Set the following variables, whether you're training from scratch or resuming training. After change the variables, click the play button in this cell to save your values.

In [None]:
##### REQUIRED: edit these each time you train a new model from scratch!
dataset_name = 'edges2forest' # this name needs to match the name of your folder
name = 'edges2forest'    # can be whatever you want; name this based on your dataset (e.g. edges2cats)
loadSize = 854     # The desired width of your outputs (note: images will be cropped to this) Default=1024 
fineSize = 480      # The desired height of your outputs
                    ## I haven't trained a model with images larger than 1280x720, though it may be possible!
which_epoch = 'latest' # The epoch you wish to resume training from. Keep this set to 'latest' if you want to
                        ## pick up from where you left off. Otherwise, put the number of the .pth file you want
                        ## to resume from (e.g. 10, 20, 30, etc.)

##### OPTIONAL: change these if needed
resize_or_crop = 'none'  # keeping this unchanged will automatically resize
                                  ## your images to the loadSize and fineSize, then crop to
                                  ## those dimensions. Set to 'none' if your images are
                                  ## already the correct dimensions
                                  ## scale_width

display_freq = 200    # frequency of showing training results on screen
print_freq = 100      # frequency of showing training results on console
save_latest_freq = 500     # frequency of saving the latest results
                              ##(lower = more frequent saving, 1000 ~ saves every 10 minutes)
save_epoch_freq = 4    # frequency of saving checkpoints at the end of epochs
                        # (1 epoch is completed after going through every image in your data set 1 time)
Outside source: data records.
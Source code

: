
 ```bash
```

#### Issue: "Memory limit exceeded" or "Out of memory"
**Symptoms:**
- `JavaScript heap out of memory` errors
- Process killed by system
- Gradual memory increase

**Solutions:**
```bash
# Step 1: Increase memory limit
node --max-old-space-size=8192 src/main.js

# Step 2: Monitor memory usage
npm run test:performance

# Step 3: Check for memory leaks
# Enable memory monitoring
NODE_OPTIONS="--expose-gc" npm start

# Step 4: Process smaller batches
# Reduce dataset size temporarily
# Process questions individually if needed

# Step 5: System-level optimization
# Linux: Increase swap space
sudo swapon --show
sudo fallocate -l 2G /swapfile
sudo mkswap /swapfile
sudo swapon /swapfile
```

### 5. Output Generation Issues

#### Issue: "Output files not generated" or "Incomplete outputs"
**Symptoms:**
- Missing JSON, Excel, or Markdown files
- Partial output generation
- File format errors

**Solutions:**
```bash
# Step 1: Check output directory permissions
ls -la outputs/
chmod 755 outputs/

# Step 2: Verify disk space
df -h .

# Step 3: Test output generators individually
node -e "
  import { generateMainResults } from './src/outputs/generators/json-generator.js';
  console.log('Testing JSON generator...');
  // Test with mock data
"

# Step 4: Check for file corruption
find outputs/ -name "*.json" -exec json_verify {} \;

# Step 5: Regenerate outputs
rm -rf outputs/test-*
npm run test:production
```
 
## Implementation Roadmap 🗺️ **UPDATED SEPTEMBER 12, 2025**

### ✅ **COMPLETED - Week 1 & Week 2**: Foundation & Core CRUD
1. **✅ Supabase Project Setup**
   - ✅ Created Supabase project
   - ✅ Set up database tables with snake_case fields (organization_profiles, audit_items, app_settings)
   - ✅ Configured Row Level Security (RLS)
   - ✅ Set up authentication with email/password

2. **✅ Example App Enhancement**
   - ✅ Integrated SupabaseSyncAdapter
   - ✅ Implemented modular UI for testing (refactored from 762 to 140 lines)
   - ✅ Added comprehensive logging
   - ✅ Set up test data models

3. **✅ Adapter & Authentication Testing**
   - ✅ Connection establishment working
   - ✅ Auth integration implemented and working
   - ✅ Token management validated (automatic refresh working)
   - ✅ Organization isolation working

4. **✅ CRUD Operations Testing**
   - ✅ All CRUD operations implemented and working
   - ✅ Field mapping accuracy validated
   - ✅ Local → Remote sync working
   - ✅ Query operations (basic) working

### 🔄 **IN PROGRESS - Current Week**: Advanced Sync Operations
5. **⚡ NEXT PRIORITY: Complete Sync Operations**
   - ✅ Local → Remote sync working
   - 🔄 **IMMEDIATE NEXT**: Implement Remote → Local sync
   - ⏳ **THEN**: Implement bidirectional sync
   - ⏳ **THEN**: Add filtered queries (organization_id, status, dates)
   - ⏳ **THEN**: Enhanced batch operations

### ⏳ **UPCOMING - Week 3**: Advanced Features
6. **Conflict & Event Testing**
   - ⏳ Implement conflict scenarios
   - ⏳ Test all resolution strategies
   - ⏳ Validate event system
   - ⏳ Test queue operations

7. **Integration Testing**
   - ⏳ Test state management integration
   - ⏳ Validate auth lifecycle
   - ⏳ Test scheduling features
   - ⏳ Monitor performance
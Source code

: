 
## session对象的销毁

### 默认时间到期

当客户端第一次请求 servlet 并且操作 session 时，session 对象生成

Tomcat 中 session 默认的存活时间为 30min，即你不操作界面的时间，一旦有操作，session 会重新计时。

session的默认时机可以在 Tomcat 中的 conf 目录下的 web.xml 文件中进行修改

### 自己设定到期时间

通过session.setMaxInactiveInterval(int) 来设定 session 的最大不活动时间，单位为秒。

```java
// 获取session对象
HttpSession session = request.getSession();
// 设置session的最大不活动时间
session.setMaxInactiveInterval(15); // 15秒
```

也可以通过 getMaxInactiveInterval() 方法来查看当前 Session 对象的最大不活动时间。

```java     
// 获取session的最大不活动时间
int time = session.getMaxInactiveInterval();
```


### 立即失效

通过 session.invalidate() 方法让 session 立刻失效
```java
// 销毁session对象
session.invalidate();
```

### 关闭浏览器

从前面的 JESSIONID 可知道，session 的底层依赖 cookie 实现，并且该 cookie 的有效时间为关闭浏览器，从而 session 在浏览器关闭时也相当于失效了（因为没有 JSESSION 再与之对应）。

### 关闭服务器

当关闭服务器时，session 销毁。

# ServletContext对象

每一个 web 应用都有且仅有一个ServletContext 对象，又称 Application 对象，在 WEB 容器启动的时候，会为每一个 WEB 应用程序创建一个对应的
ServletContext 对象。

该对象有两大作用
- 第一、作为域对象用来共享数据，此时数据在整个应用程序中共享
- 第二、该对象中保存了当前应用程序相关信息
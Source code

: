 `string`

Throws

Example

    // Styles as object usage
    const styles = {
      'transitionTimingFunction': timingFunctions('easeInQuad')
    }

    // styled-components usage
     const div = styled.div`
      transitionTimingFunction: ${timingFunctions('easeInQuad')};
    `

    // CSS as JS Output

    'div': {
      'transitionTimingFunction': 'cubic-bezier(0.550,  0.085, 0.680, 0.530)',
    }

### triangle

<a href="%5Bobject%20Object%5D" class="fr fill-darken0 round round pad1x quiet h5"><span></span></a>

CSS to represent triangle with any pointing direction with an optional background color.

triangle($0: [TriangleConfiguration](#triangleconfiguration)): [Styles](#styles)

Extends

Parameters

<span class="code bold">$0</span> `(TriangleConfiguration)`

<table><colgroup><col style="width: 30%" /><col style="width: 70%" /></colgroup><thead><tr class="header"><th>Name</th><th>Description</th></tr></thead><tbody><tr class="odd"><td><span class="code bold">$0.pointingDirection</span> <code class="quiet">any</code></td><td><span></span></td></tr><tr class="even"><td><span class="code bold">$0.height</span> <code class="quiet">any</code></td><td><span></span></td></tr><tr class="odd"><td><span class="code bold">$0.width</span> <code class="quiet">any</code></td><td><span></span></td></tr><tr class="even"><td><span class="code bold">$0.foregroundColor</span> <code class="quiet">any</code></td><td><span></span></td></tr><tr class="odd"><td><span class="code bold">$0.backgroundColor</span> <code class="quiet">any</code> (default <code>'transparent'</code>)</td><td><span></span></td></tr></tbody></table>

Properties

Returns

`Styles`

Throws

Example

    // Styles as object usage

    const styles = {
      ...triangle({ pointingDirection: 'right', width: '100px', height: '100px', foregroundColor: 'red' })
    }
### 5b. Running the training command

#### **Option 1: Training a new model from scratch**

With StyleGAN2, we can train our models more quickly using transfer learning, where we resume from a pretrained model. With pix2pix, it's much more common to train a model from scratch.

In [None]:
# ONLY RUN THIS IF YOU ARE STARTING A NEW TRAINING
!python train.py --name=$name --dataroot=./datasets/$dataset_name --checkpoints_dir checkpoints --no_instance --label_nc 0 --resize_or_crop=$resize_or_crop --loadSize=$loadSize --fineSize=$fineSize

#### **Option 2: Resuming a training**

Run this command if you are resuming training. You should still set your variables above before running this command.

In [None]:
# ONLY RUN THIS IF YOU ARE RESUMING A TRAINING
!python train.py --name=$name --dataroot=./datasets/$dataset_name --checkpoints_dir checkpoints --no_instance --label_nc 0 --resize_or_crop=$resize_or_crop --continue_train --which_epoch=$which_epoch --loadSize=$loadSize --fineSize=$fineSize

## 6. Generating Images

In order to generate images with pix2pixHD, you need to feed the model with "test" images. Your test images should look like your input (train_A) images. For example, if your train_A images used Canny Edge images, then your test images should also be Canny Edge images.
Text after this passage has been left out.